━━━━━ Raw data ━━━━━
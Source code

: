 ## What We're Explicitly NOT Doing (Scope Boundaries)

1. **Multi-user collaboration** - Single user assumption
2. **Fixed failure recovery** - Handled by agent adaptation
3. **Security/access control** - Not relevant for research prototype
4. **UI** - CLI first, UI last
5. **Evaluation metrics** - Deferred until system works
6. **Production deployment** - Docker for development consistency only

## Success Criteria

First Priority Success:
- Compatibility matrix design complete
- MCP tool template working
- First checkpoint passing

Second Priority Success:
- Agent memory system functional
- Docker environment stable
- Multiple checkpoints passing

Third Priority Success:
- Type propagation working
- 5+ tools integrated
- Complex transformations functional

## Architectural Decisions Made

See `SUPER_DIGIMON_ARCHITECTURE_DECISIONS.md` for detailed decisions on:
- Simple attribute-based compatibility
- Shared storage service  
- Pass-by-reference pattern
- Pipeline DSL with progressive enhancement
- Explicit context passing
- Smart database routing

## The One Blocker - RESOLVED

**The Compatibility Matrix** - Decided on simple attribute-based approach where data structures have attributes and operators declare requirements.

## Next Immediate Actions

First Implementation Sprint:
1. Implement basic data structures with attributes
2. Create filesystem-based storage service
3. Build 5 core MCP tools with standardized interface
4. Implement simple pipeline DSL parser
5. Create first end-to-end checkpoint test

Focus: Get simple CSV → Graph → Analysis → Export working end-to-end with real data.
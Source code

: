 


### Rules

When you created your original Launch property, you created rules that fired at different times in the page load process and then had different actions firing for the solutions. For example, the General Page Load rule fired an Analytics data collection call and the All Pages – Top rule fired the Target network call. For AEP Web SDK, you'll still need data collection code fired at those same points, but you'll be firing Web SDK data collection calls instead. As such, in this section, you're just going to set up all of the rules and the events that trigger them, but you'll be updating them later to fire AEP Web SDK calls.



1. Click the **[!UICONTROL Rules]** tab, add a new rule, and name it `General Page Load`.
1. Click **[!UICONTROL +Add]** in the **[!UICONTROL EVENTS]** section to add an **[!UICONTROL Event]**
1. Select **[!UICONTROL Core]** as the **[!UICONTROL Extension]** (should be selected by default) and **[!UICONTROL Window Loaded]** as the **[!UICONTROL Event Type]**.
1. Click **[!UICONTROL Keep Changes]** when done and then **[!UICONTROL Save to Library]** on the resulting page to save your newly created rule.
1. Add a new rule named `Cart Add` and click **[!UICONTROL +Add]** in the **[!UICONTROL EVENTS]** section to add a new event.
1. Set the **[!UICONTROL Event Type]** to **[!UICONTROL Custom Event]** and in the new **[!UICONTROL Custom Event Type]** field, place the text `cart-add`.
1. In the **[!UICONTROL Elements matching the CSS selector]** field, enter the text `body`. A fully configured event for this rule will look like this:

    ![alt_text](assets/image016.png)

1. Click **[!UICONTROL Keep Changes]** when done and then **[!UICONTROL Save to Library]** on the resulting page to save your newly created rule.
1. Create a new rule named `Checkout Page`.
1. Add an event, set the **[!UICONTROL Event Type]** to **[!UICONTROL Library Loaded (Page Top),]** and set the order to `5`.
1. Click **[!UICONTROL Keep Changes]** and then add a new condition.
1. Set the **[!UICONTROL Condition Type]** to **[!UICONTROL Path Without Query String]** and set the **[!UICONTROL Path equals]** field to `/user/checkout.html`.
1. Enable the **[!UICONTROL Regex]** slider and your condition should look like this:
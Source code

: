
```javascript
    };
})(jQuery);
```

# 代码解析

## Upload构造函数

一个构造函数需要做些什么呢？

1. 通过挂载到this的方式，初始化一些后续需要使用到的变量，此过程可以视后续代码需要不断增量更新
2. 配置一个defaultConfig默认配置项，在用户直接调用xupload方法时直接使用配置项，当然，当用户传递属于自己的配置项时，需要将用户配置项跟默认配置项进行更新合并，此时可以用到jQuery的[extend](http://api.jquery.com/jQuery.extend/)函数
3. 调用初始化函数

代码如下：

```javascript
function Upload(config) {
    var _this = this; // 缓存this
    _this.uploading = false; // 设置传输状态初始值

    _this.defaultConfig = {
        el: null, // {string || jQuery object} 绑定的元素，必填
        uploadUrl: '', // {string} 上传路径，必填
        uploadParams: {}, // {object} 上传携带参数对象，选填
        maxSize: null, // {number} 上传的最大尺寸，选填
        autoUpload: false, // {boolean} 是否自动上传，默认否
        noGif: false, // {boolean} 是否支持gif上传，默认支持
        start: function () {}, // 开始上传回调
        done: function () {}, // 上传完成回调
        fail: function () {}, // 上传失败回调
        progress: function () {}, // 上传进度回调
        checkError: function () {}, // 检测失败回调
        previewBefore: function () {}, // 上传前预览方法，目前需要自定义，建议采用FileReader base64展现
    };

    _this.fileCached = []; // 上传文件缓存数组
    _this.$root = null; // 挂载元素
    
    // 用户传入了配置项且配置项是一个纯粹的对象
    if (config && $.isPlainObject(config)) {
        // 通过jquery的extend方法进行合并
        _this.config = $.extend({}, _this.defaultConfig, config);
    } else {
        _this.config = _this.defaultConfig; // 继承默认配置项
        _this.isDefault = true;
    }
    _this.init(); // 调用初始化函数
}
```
━━━━━
### How to complete this task
Return every record exactly as it was given.

### Exercise solution
Source code

: ## What We're Explicitly NOT Doing (Scope Boundaries)

1. **Multi-user collaboration** - Single user assumption
2. **Fixed failure recovery** - Handled by agent adaptation
3. **Security/access control** - Not relevant for research prototype
4. **UI** - CLI first, UI last
5. **Evaluation metrics** - Deferred until system works
6. **Production deployment** - Docker for development consistency only

## Success Criteria

First Priority Success:
- Compatibility matrix design complete
- MCP tool template working
- First checkpoint passing

Second Priority Success:
- Agent memory system functional
- Docker environment stable
- Multiple checkpoints passing

Third Priority Success:
- Type propagation working
- 5+ tools integrated
- Complex transformations functional

## Architectural Decisions Made

See `SUPER_DIGIMON_ARCHITECTURE_DECISIONS.md` for detailed decisions on:
- Simple attribute-based compatibility
- Shared storage service  
- Pass-by-reference pattern
- Pipeline DSL with progressive enhancement
- Explicit context passing
- Smart database routing

## The One Blocker - RESOLVED

**The Compatibility Matrix** - Decided on simple attribute-based approach where data structures have attributes and operators declare requirements.

## Next Immediate Actions

First Implementation Sprint:
1. Implement basic data structures with attributes
2. Create filesystem-based storage service
3. Build 5 core MCP tools with standardized interface
4. Implement simple pipeline DSL parser
5. Create first end-to-end checkpoint test

Focus: Get simple CSV → Graph → Analysis → Export working end-to-end with real data.
Source code

: 


### Rules

When you created your original Launch property, you created rules that fired at different times in the page load process and then had different actions firing for the solutions. For example, the General Page Load rule fired an Analytics data collection call and the All Pages – Top rule fired the Target network call. For AEP Web SDK, you'll still need data collection code fired at those same points, but you'll be firing Web SDK data collection calls instead. As such, in this section, you're just going to set up all of the rules and the events that trigger them, but you'll be updating them later to fire AEP Web SDK calls.



1. Click the **[!UICONTROL Rules]** tab, add a new rule, and name it `General Page Load`.
1. Click **[!UICONTROL +Add]** in the **[!UICONTROL EVENTS]** section to add an **[!UICONTROL Event]**
1. Select **[!UICONTROL Core]** as the **[!UICONTROL Extension]** (should be selected by default) and **[!UICONTROL Window Loaded]** as the **[!UICONTROL Event Type]**.
1. Click **[!UICONTROL Keep Changes]** when done and then **[!UICONTROL Save to Library]** on the resulting page to save your newly created rule.
1. Add a new rule named `Cart Add` and click **[!UICONTROL +Add]** in the **[!UICONTROL EVENTS]** section to add a new event.
1. Set the **[!UICONTROL Event Type]** to **[!UICONTROL Custom Event]** and in the new **[!UICONTROL Custom Event Type]** field, place the text `cart-add`.
1. In the **[!UICONTROL Elements matching the CSS selector]** field, enter the text `body`. A fully configured event for this rule will look like this:

    ![alt_text](assets/image016.png)

1. Click **[!UICONTROL Keep Changes]** when done and then **[!UICONTROL Save to Library]** on the resulting page to save your newly created rule.
1. Create a new rule named `Checkout Page`.
1. Add an event, set the **[!UICONTROL Event Type]** to **[!UICONTROL Library Loaded (Page Top),]** and set the order to `5`.
1. Click **[!UICONTROL Keep Changes]** and then add a new condition.
1. Set the **[!UICONTROL Condition Type]** to **[!UICONTROL Path Without Query String]** and set the **[!UICONTROL Path equals]** field to `/user/checkout.html`.
1. Enable the **[!UICONTROL Regex]** slider and your condition should look like this:
Source code

:
```javascript
    };
})(jQuery);
```

# 代码解析

## Upload构造函数

一个构造函数需要做些什么呢？

1. 通过挂载到this的方式，初始化一些后续需要使用到的变量，此过程可以视后续代码需要不断增量更新
2. 配置一个defaultConfig默认配置项，在用户直接调用xupload方法时直接使用配置项，当然，当用户传递属于自己的配置项时，需要将用户配置项跟默认配置项进行更新合并，此时可以用到jQuery的[extend](http://api.jquery.com/jQuery.extend/)函数
3. 调用初始化函数

代码如下：

```javascript
function Upload(config) {
    var _this = this; // 缓存this
    _this.uploading = false; // 设置传输状态初始值

    _this.defaultConfig = {
        el: null, // {string || jQuery object} 绑定的元素，必填
        uploadUrl: '', // {string} 上传路径，必填
        uploadParams: {}, // {object} 上传携带参数对象，选填
        maxSize: null, // {number} 上传的最大尺寸，选填
        autoUpload: false, // {boolean} 是否自动上传，默认否
        noGif: false, // {boolean} 是否支持gif上传，默认支持
        start: function () {}, // 开始上传回调
        done: function () {}, // 上传完成回调
        fail: function () {}, // 上传失败回调
        progress: function () {}, // 上传进度回调
        checkError: function () {}, // 检测失败回调
        previewBefore: function () {}, // 上传前预览方法，目前需要自定义，建议采用FileReader base64展现
    };

    _this.fileCached = []; // 上传文件缓存数组
    _this.$root = null; // 挂载元素
    
    // 用户传入了配置项且配置项是一个纯粹的对象
    if (config && $.isPlainObject(config)) {
        // 通过jquery的extend方法进行合并
        _this.config = $.extend({}, _this.defaultConfig, config);
    } else {
        _this.config = _this.defaultConfig; // 继承默认配置项
        _this.isDefault = true;
    }
    _this.init(); // 调用初始化函数
}
```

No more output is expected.